Au sein du conseil, l'administrateur participe à la révision de la vision stratégique de l’entreprise. « Une des principales qualités de l’administrateur doit être l’indépendance d’esprit et le courage », soutient Michel Nadeau. Selon lui, un administrateur doit être capable de remettre en question la stratégie des dirigeants.
Robert C. Nadeau explique que le conseil s’occupe de l’évaluation de l’équipe de direction et de sa rémunération. Il doit accepter ou non la recommandation du comité de gouvernance concernant la rémunération des hauts dirigeants. Pour assumer cette fonction, Robert C. Nadeau précise que le conseil doit être indépendant de la direction.

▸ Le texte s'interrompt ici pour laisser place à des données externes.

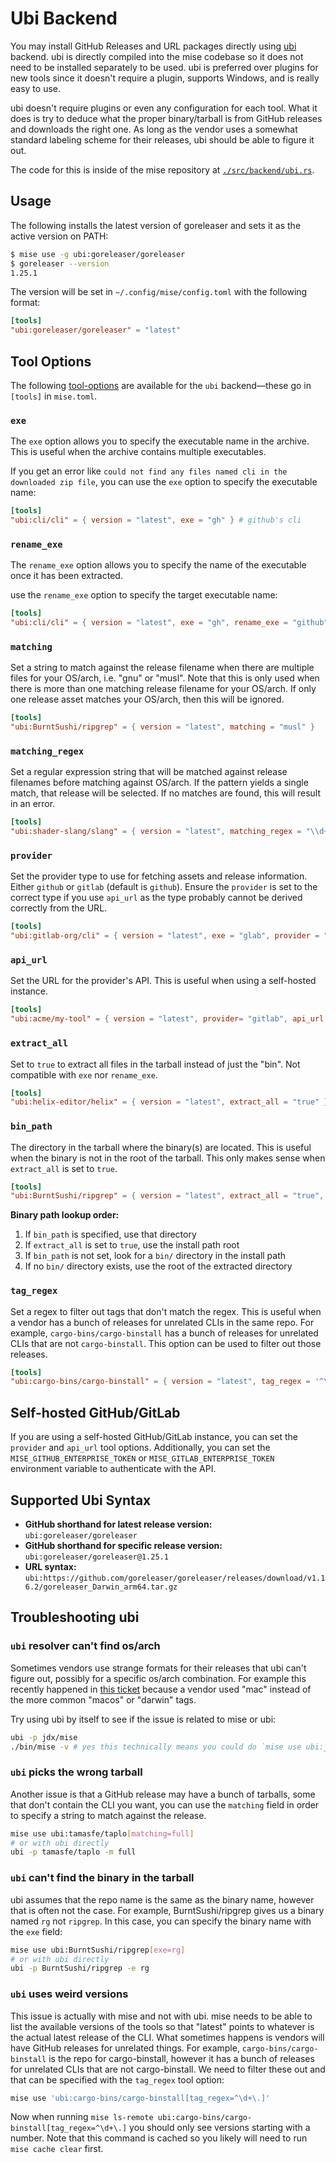 # Ubi Backend

You may install GitHub Releases and URL packages directly using [ubi](https://github.com/houseabsolute/ubi) backend. ubi is directly compiled into
the mise codebase so it does not need to be installed separately to be used. ubi is preferred over
plugins for new tools since it doesn't require a plugin, supports Windows, and is really easy to use.

ubi doesn't require plugins or even any configuration for each tool. What it does is try to deduce what
the proper binary/tarball is from GitHub releases and downloads the right one. As long as the vendor
uses a somewhat standard labeling scheme for their releases, ubi should be able to figure it out.

The code for this is inside of the mise repository at [`./src/backend/ubi.rs`](https://github.com/jdx/mise/blob/main/src/backend/ubi.rs).

## Usage

The following installs the latest version of goreleaser
and sets it as the active version on PATH:

```sh
$ mise use -g ubi:goreleaser/goreleaser
$ goreleaser --version
1.25.1
```

The version will be set in `~/.config/mise/config.toml` with the following format:

```toml
[tools]
"ubi:goreleaser/goreleaser" = "latest"
```

## Tool Options

The following [tool-options](/dev-tools/#tool-options) are available for the `ubi` backend—these
go in `[tools]` in `mise.toml`.

### `exe`

The `exe` option allows you to specify the executable name in the archive. This is useful when the
archive contains multiple executables.

If you get an error like `could not find any files named cli in the downloaded zip file`, you can
use the `exe` option to specify the executable name:

```toml
[tools]
"ubi:cli/cli" = { version = "latest", exe = "gh" } # github's cli
```

### `rename_exe`

The `rename_exe` option allows you to specify the name of the executable once it has been extracted.

use the `rename_exe` option to specify the target executable name:

```toml
[tools]
"ubi:cli/cli" = { version = "latest", exe = "gh", rename_exe = "github" } # github's cli
```

### `matching`

Set a string to match against the release filename when there are multiple files for your
OS/arch, i.e. "gnu" or "musl". Note that this is only used when there is more than one
matching release filename for your OS/arch. If only one release asset matches your OS/arch,
then this will be ignored.

```toml
[tools]
"ubi:BurntSushi/ripgrep" = { version = "latest", matching = "musl" }
```

### `matching_regex`

Set a regular expression string that will be matched against release filenames before matching
against OS/arch. If the pattern yields a single match, that release will be selected. If no matches
are found, this will result in an error.

```toml
[tools]
"ubi:shader-slang/slang" = { version = "latest", matching_regex = "\\d+\\.tar" }
```

### `provider`

Set the provider type to use for fetching assets and release information. Either `github` or `gitlab` (default is `github`).
Ensure the `provider` is set to the correct type if you use `api_url` as the type probably cannot be derived correctly
from the URL.

```toml
[tools]
"ubi:gitlab-org/cli" = { version = "latest", exe = "glab", provider = "gitlab" }
```

### `api_url`

Set the URL for the provider's API. This is useful when using a self-hosted instance.

```toml
[tools]
"ubi:acme/my-tool" = { version = "latest", provider= "gitlab", api_url = "https://gitlab.acme.com/api/v4" }
```

### `extract_all`

Set to `true` to extract all files in the tarball instead of just the "bin". Not compatible with `exe` nor `rename_exe`.

```toml
[tools]
"ubi:helix-editor/helix" = { version = "latest", extract_all = "true" }
```

### `bin_path`

The directory in the tarball where the binary(s) are located. This is useful when the binary is not in the root of the tarball.
This only makes sense when `extract_all` is set to `true`.

```toml
[tools]
"ubi:BurntSushi/ripgrep" = { version = "latest", extract_all = "true", bin_path = "target/release" }
```

**Binary path lookup order:**

1. If `bin_path` is specified, use that directory
2. If `extract_all` is set to `true`, use the install path root
3. If `bin_path` is not set, look for a `bin/` directory in the install path
4. If no `bin/` directory exists, use the root of the extracted directory

### `tag_regex`

Set a regex to filter out tags that don't match the regex. This is useful when a vendor has a bunch of
releases for unrelated CLIs in the same repo. For example, `cargo-bins/cargo-binstall` has a bunch of
releases for unrelated CLIs that are not `cargo-binstall`. This option can be used to filter out those
releases.

```toml
[tools]
"ubi:cargo-bins/cargo-binstall" = { version = "latest", tag_regex = '^\d+\.' }
```

## Self-hosted GitHub/GitLab

If you are using a self-hosted GitHub/GitLab instance, you can set the `provider` and `api_url` tool options.
Additionally, you can set the `MISE_GITHUB_ENTERPRISE_TOKEN` or `MISE_GITLAB_ENTERPRISE_TOKEN` environment variable to
authenticate with the API.

## Supported Ubi Syntax

- **GitHub shorthand for latest release version:** `ubi:goreleaser/goreleaser`
- **GitHub shorthand for specific release version:** `ubi:goreleaser/goreleaser@1.25.1`
- **URL syntax:** `ubi:https://github.com/goreleaser/goreleaser/releases/download/v1.16.2/goreleaser_Darwin_arm64.tar.gz`

## Troubleshooting ubi

### `ubi` resolver can't find os/arch

Sometimes vendors use strange formats for their releases that ubi can't figure out, possibly for a
specific os/arch combination. For example this recently happened in [this ticket](https://github.com/houseabsolute/ubi/issues/79) because a vendor used
"mac" instead of the more common "macos" or "darwin" tags.

Try using ubi by itself to see if the issue is related to mise or ubi:

```sh
ubi -p jdx/mise
./bin/mise -v # yes this technically means you could do `mise use ubi:jdx/mise` though I don't know why you would
```

### `ubi` picks the wrong tarball

Another issue is that a GitHub release may have a bunch of tarballs, some that don't contain the CLI
you want, you can use the `matching` field in order to specify a string to match against the release.

```sh
mise use ubi:tamasfe/taplo[matching=full]
# or with ubi directly
ubi -p tamasfe/taplo -m full
```

### `ubi` can't find the binary in the tarball

ubi assumes that the repo name is the same as the binary name, however that is often not the case.
For example, BurntSushi/ripgrep gives us a binary named `rg` not `ripgrep`. In this case, you can
specify the binary name with the `exe` field:

```sh
mise use ubi:BurntSushi/ripgrep[exe=rg]
# or with ubi directly
ubi -p BurntSushi/ripgrep -e rg
```

### `ubi` uses weird versions

This issue is actually with mise and not with ubi. mise needs to be able to list the available versions
of the tools so that "latest" points to whatever is the actual latest release of the CLI. What sometimes
happens is vendors will have GitHub releases for unrelated things. For example, `cargo-bins/cargo-binstall`
is the repo for cargo-binstall, however it has a bunch of releases for unrelated CLIs that are not
cargo-binstall. We need to filter these out and that can be specified with the `tag_regex` tool option:

```sh
mise use 'ubi:cargo-bins/cargo-binstall[tag_regex=^\d+\.]'
```

Now when running `mise ls-remote ubi:cargo-bins/cargo-binstall[tag_regex=^\d+\.]` you should only see
versions starting with a number. Note that this command is cached so you likely will need to run `mise cache clear` first.
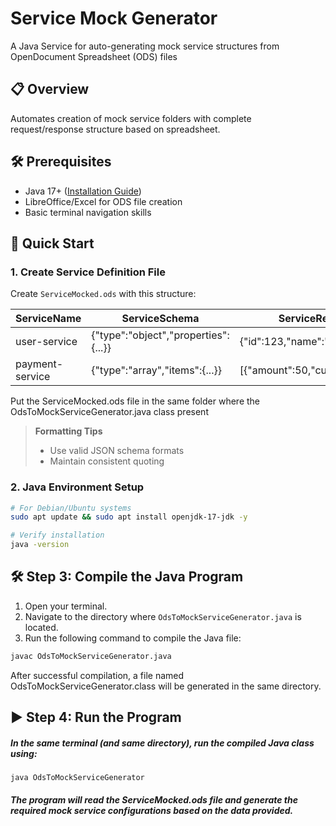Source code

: # Service Mock Generator

A Java Service for auto-generating mock service structures from OpenDocument Spreadsheet (ODS) files 

## 📋 Overview
Automates creation of mock service folders with complete request/response structure based on spreadsheet. 

## 🛠 Prerequisites
- Java 17+ ([Installation Guide](#java-installation))
- LibreOffice/Excel for ODS file creation
- Basic terminal navigation skills

## 🚀 Quick Start

### 1. Create Service Definition File
Create `ServiceMocked.ods` with this structure:

| ServiceName       | ServiceSchema                          | ServiceResponse                      |
|-------------------|----------------------------------------|--------------------------------------|
| user-service      | {"type":"object","properties":{...}}  | {"id":123,"name":"Test User"}        |
| payment-service   | {"type":"array","items":{...}}        | [{"amount":50,"currency":"USD"}]     |

Put the ServiceMocked.ods file in the same folder where the OdsToMockServiceGenerator.java class present

> **Formatting Tips** 
> - Use valid JSON schema formats
> - Maintain consistent quoting

### 2. Java Environment Setup
```bash
# For Debian/Ubuntu systems
sudo apt update && sudo apt install openjdk-17-jdk -y

# Verify installation
java -version
```
## 🛠️ Step 3: Compile the Java Program

1. Open your terminal.
2. Navigate to the directory where `OdsToMockServiceGenerator.java` is located.
3. Run the following command to compile the Java file:

```bash
javac OdsToMockServiceGenerator.java
```
After successful compilation, a file named OdsToMockServiceGenerator.class will be generated in the same directory.

## ▶️ Step 4: Run the Program
##### In the same terminal (and same directory), run the compiled Java class using:
``` java OdsToMockServiceGenerator ```

##### The program will read the ServiceMocked.ods file and generate the required mock service configurations based on the data provided.
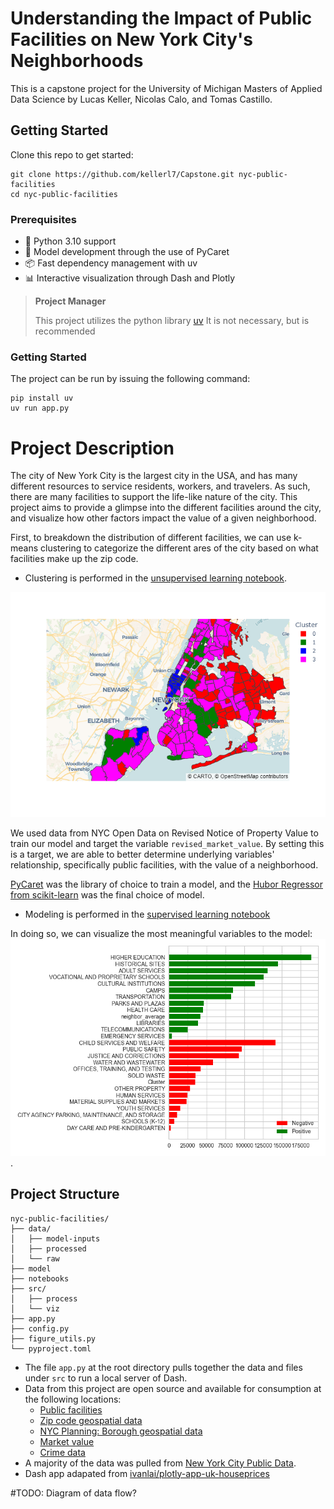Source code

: # Understanding the Impact of Public Facilities on New York City's Neighborhoods
This is a capstone project for the University of Michigan Masters of Applied Data Science by Lucas Keller, Nicolas Calo, and Tomas Castillo.

## Getting Started
Clone this repo to get started:
```
git clone https://github.com/kellerl7/Capstone.git nyc-public-facilities
cd nyc-public-facilities
```
### Prerequisites
- 🚀 Python 3.10 support
- 👾 Model development through the use of PyCaret
- 📦 Fast dependency management with uv
- 📊 Interactive visualization through Dash and Plotly

> **Project Manager**
> 
> This project utilizes the python library [uv](https://docs.astral.sh/uv/)
> It is not necessary, but is recommended

### Getting Started
The project can be run by issuing the following command:

```
pip install uv
uv run app.py
```

# Project Description
The city of New York City is the largest city in the USA, and has many different resources to service residents, workers, and travelers. As such, there are many facilities to support the life-like nature of the city. This project aims to provide a glimpse into the different facilities around the city, and visualize how other factors impact the value of a given neighborhood.

First, to breakdown the distribution of different facilities, we can use k-means clustering to categorize the different ares of the city based on what facilities make up the zip code.
- Clustering is performed in the [unsupervised learning notebook](notebooks/Unsupervised.ipynb).

![NYC Clusters](notebooks/Clusters_geo.png)

We used data from NYC Open Data on Revised Notice of Property Value to train our model and target the variable `revised_market_value`. By setting this is a target, we are able to better determine underlying variables' relationship, specifically public facilities, with the value of a neighborhood.

[PyCaret](https://pycaret.org/) was the library of choice to train a model, and the [Hubor Regressor from scikit-learn](https://scikit-learn.org/stable/modules/generated/sklearn.linear_model.HuberRegressor.html) was the final choice of model.
- Modeling is performed in the [supervised learning notebook](notebooks/Supervised.ipynb)

In doing so, we can visualize the most meaningful variables to the model:
![Huber Regressor Feature Importance](notebooks/Model_coef.png).

## Project Structure
```
nyc-public-facilities/
├── data/
│   ├── model-inputs
│   ├── processed
│   └── raw
├── model
├── notebooks
├── src/
│   ├── process
│   └── viz
├── app.py
├── config.py
├── figure_utils.py
└── pyproject.toml
```

- The file `app.py` at the root directory pulls together the data and files under `src` to run a local server of Dash.
- Data from this project are open source and available for consumption at the following locations:
    - [Public facilities](https://data.cityofnewyork.us/City-Government/Facilities-Database/ji82-xba5/about_data)
    - [Zip code geospatial data](https://github.com/OpenDataDE/State-zip-code-GeoJSON)
    - [NYC Planning: Borough geospatial data](https://www.nyc.gov/content/planning/pages/resources/datasets/borough-boundaries)
    - [Market value](https://data.cityofnewyork.us/City-Government/Revised-Notice-of-Property-Value-RNOPV-/8vgb-zm6e/about_data)
    - [Crime data](https://data.cityofnewyork.us/Public-Safety/NYPD-Arrests-Data-Historic-/8h9b-rp9u/about_data)
- A majority of the data was pulled from [New York City Public Data](https://opendata.cityofnewyork.us/).
- Dash app adapated from [ivanlai/plotly-app-uk-houseprices](https://github.com/ivanlai/Plotly-App-UK-houseprices)

#TODO: Diagram of data flow?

Il ajoute que la gestion du risque fait désormais partie des responsabilités du conseil, c’est-à-dire l’évaluation des facteurs de risque politique et économique qui peuvent affecter l’entreprise.
Rôle du président du conseil
« Le président du conseil d’administration a un rôle de chef d’orchestre », soutient Michel Nadeau, ajoutant que « le bon fonctionnement du conseil dépend à 50% du président ».
Le président dirige les débats, s’assure que le conseil est bien informé des dernières décisions de la direction et évalue le travail des autres membres. « C’est au président de rencontrer une ou deux fois par année chaque membre pour l’évaluer », explique-t-il.
On recherche en lui la vigueur, l’autonomie et la force de caractère. Il peut agir comme conseiller et confident du PDG, avoir son bureau sur place et y passer quelques jours par semaine. M. Nadeau précise que « les attentes sont grandes, d’où la forte rémunération ».